[Records from a data source]
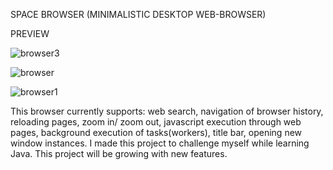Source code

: SPACE BROWSER (MINIMALISTIC DESKTOP WEB-BROWSER)

PREVIEW

![browser3](https://user-images.githubusercontent.com/105460420/234928752-af17bd4d-46aa-4389-ad16-9b64f986a2a4.PNG)


![browser](https://user-images.githubusercontent.com/105460420/234928860-96728446-85e3-46d4-9726-e8fd2a519063.PNG)


![browser1](https://user-images.githubusercontent.com/105460420/234928919-4864fd75-027d-4fb4-b35a-2e6d27a999d6.PNG)

This browser currently supports: web search, navigation of browser history, reloading pages, zoom in/ zoom out, javascript execution through web pages, background execution of tasks(workers), title bar, opening new window instances. I made this project to challenge myself while learning Java. This project will be growing with new features.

▸ **What you need to do**
Leave the images aside and return the records above exactly as written.

▸ **Response below**
Source code

: SPACE BROWSER (MINIMALISTIC DESKTOP WEB-BROWSER)

PREVIEW

![browser3](https://user-images.githubusercontent.com/105460420/234928752-af17bd4d-46aa-4389-ad16-9b64f986a2a4.PNG)


![browser](https://user-images.githubusercontent.com/105460420/234928860-96728446-85e3-46d4-9726-e8fd2a519063.PNG)


![browser1](https://user-images.githubusercontent.com/105460420/234928919-4864fd75-027d-4fb4-b35a-2e6d27a999d6.PNG)

This browser currently supports: web search, navigation of browser history, reloading pages, zoom in/ zoom out, javascript execution through web pages, background execution of tasks(workers), title bar, opening new window instances. I made this project to challenge myself while learning Java. This project will be growing with new features.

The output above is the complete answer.